Earlier this year I noticed guerrilla-stickered cartoon bubbles around London that posed the question, ‘What would Joe Strummer do?’ They were trailers, it turned out, for a range of hip babygrows. But this mild absurdity exemplified how, almost four years since his death on 22 December 2002, the enigmatic Joe Strummer, spokesman for the punk generation and front man for The Clash, seems to have seeped in everywhere in contemporary culture. In Irvine Welsh’s new novel, The Bedroom Secrets of the Master Chefs, he has a controversial cameo role; the excellent play Meeting Joe Strummer won an award at this year’s Edinburgh festival; director Julien Temple is finishing a film about Joe; a box set of CD singles of The Clash’s original vinyl 45s is released next month; and I’ve finally finished writing his biography, Redemption Song: the Definitive Biography of Joe Strummer.

Why does Joe infiltrate our lives like this? The answer is more complex than death simply having cemented his position. Part of the answer lies in The Clash’s music having proved to be so timeless. Great truths can often be couched in humour, and the group’s often hilarious, satirical lyrics (‘vacuum-cleaner sucks up budgie’, from ‘The Magnificent Seven’ comes readily to mind), as well as the militant prophecies (time has given ‘London’s Calling’’s ‘I live by the river’ line an eerily sinister ring), spring from the internal state of its creators: highly evolved individuals who had truly had a good look at themselves. Partly through their endless Red Guard-like debates at the Rehearsal Rehearsal studios when Joe Strummer, Mick Jones and Paul Simonon first formed as The Clash, they had assiduously endeavoured to keep their feet on the ground and - as one of punk’s dictums insisted - be honest (Joe was ever consumed with angst about not being able to get enough ‘kids’ into gigs for free. At one of his last shows, with The Mescaleros in Japan, he reprimanded a friend who suggested he slip away after signing autographs for a third of the 150 waiting fans. ‘This is my job!’ Joe snapped. He was still there 90 minutes later.).

On a very basic level, the iconic everyman of Joe Strummer is an extremely good idea; in his last three years, playing with his new group The Mescaleros, he seemed on the verge of becoming a kind of Johnny Cash-like elder statesman of British rock’n’roll. And you could still rely on Strummer to speak the truth (even when he was wrong . . .) and crystallise a situation.
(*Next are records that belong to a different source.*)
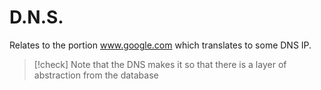 # D.N.S.

Relates to the portion www.google.com which translates to some DNS IP.

>[!check] Note that the DNS makes it so that there is a layer of abstraction from the database 

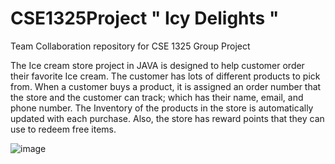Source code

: # CSE1325Project " Icy Delights "
 Team Collaboration repository for CSE 1325 Group Project 

 
The Ice cream store project in JAVA is designed to help customer order their favorite Ice cream. 
The customer has lots of different products to pick from. When a customer buys a product, it is assigned an order number that
the store and the customer can track; which has their name, email, and phone number.
The Inventory of the products in the store is automatically updated with each purchase. Also, the store has reward points that they can use to redeem free items.


![image](https://github.com/ArunAlex979/CSE1325Project/assets/122925627/20e4f7c3-2fa2-4cb8-ba33-36d783f78d20)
The ITN evening news item about his death comes to mind: it included footage from the Acton Town Hall show at which Mick Jones had memorably joined Joe onstage for the first time in 19 years, a benefit for the Fire Brigades Union. ‘Give the firemen the money,’ Joe barks as he’s leaving the gig, ‘and the nurses and the teachers too.’ Not surprisingly, Joe loathed Tony Blair and New Labour. ‘He used to wear this t-shirt that said “TLF - the Tony Liberation Front: We’ve got to get rid of Tony Blair”,’ said Lucinda Mellor, his widow. ‘He felt betrayed by this Labour government. When they got in, he was ecstatic, and he really felt betrayed.’ At one point Joe even seriously considered running in the London mayoral elections.

‘There was always something of the loser about Joe,’ the writer Jon Savage suggested to me. ‘That goes back to his squatting days, and you can hear the suffering in his vocals. I think that’s a big part of his appeal.’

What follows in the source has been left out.